I can’t speak for the current state of affairs, but in my younger days of public school, there was a direct correlation between rock T-shirts and a person’s personality. In the best of all scenarios, it was an easy way to identify ready-made buddies; if not that, at the very least it provided a safe port in the hurricane we all had to endure.

But things changed around 2001, the year Perhaps, I Suppose, the debut album from Rufio, was released. I was a senior in high school, and though I attended a nondescript Midwestern town, I thought I had a pretty good handle on popular music. But this was the year that underground, indie rock, and emo were thrust squarely at the mall stores stole. Suddenly, high schools across the country were flooded with shirts screaming about bands I had never heard of, some of them already legends in their own right and some that were rightly known only by a handful of true-believers.

But surely the largest concentration wore Rufio shirts. In time, thanks to a summer job at the local Hot Topic, I would come to understand Rufio was a California-based outfit that, along with Jimmy Eat World and the Get-Up Kids, helped pioneer the fusion of emo with the pop-punk already popular with bands like blink-182.

If nothing else, Rufio’s newest album,The Comfort of Home, is a clear indication of how the band became the sacred cows of high school hipsters. The album shows a band swapping genres from song to song, unpredictably switching from mid-tempo emo to blazing pop-punk to post-grunge. It’s a summary of the most popular genres clutched by the average high-schooler, making a veritable overture to a certain lowest common denominator.

Not that that’s a bad thing, mind you. Popular music is classified as such because it appeals to a vast number of people. Rufio’s album has plenty of qualities that could push it toward the pop realm. With its solid guitars, solid vocals, and solid production, The Comfort of Home would be a shoo-in for pop-culture popularity if it wasn’t so blasted dull.

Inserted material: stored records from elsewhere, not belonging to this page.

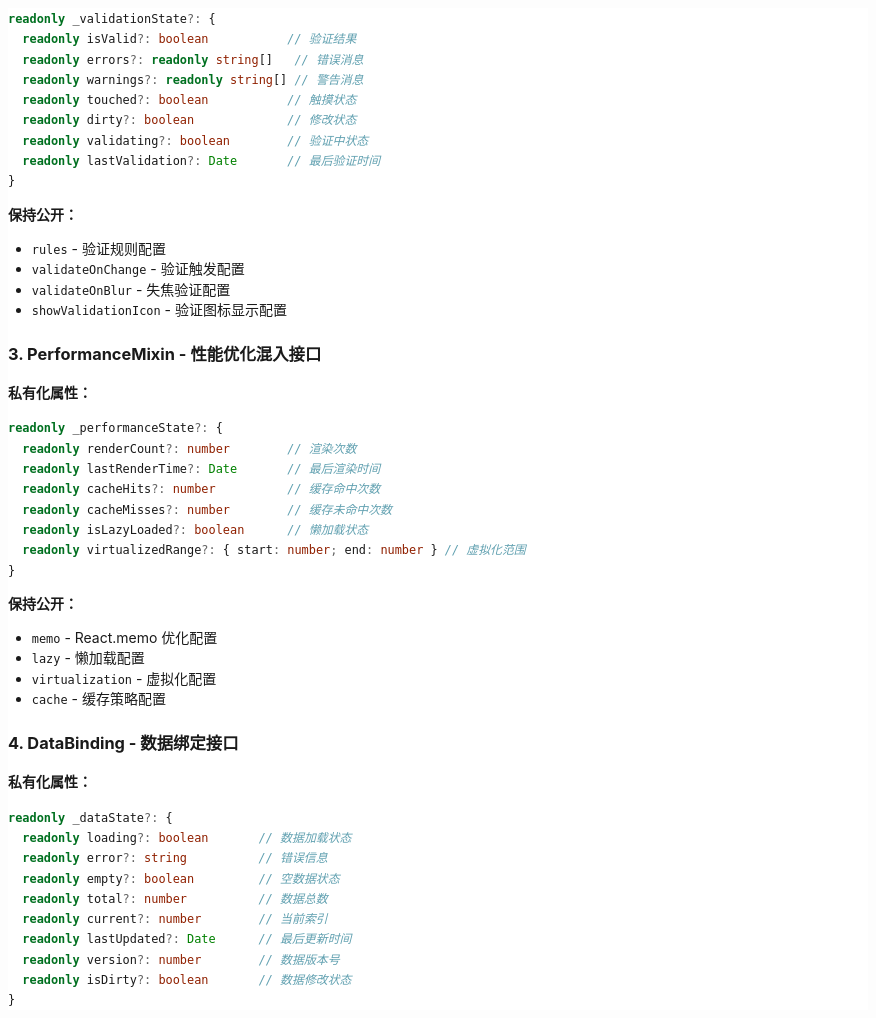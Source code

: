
 ```typescript
readonly _validationState?: {
  readonly isValid?: boolean           // 验证结果
  readonly errors?: readonly string[]   // 错误消息
  readonly warnings?: readonly string[] // 警告消息
  readonly touched?: boolean           // 触摸状态
  readonly dirty?: boolean             // 修改状态
  readonly validating?: boolean        // 验证中状态
  readonly lastValidation?: Date       // 最后验证时间
}
```

**保持公开：**

- `rules` - 验证规则配置
- `validateOnChange` - 验证触发配置
- `validateOnBlur` - 失焦验证配置
- `showValidationIcon` - 验证图标显示配置

### 3. PerformanceMixin - 性能优化混入接口

**私有化属性：**

```typescript
readonly _performanceState?: {
  readonly renderCount?: number        // 渲染次数
  readonly lastRenderTime?: Date       // 最后渲染时间
  readonly cacheHits?: number          // 缓存命中次数
  readonly cacheMisses?: number        // 缓存未命中次数
  readonly isLazyLoaded?: boolean      // 懒加载状态
  readonly virtualizedRange?: { start: number; end: number } // 虚拟化范围
}
```

**保持公开：**

- `memo` - React.memo 优化配置
- `lazy` - 懒加载配置
- `virtualization` - 虚拟化配置
- `cache` - 缓存策略配置

### 4. DataBinding - 数据绑定接口

**私有化属性：**

```typescript
readonly _dataState?: {
  readonly loading?: boolean       // 数据加载状态
  readonly error?: string          // 错误信息
  readonly empty?: boolean         // 空数据状态
  readonly total?: number          // 数据总数
  readonly current?: number        // 当前索引
  readonly lastUpdated?: Date      // 最后更新时间
  readonly version?: number        // 数据版本号
  readonly isDirty?: boolean       // 数据修改状态
}
```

Deeming the album as bland is perhaps fitting for Rufio; banality is quite a subjective assessment, and subjectivity is the nature of the genres that birthed Rufio. One man’s dull rock ‘n’ roll album is another man’s Raw Power, but it’s hard to imagine most people (read: “non-fans”) listening to The Comfort of Home without wondering when the rehearsal’s going to finish and the REAL album will, well, start.

Besides containing fairly nondescript songwriting, the entire album on the whole is faceless. Lead singer’s Scott Sellers has a powerful voice that doesn’t falter, but it never seems to waver past the majority of vocalists on your average alternative rock radio station. I’ve heard the elements of this album before, but I can’t put my finger on where — largely because it’s too flat to even seem reminiscent.

Heck, I’d even love to quote some lyrics, but just about anything I’d transcribe could be from any of the songs.

But the real album killer is the vacancy of the Song. Serious music fans know that even-handed albums are hard to come by, and that popular music can produce some real stiffs on vinyl. But there’s the hope of finding the Song, the saving grace that makes the 15 bucks spent worth it all, whether it’s the radio hit or not. Sadly, The Comfort of Home is lacking even in this. They come close with “Drowning” and “A View to a Save” (ironically both melodic offerings), but neither have the necessary hooks or riffs to ingrain themselves to the public’s collective music memory.

All of these elements do not an awful album make. It does, however, provide a rather monotonous outing. Without a safe harbor of catchy material in a 13-song album, those of us who aren’t “in” on the group may be just as bewildered as in a high school flooded with T-shirts of bands we’ve never heard of.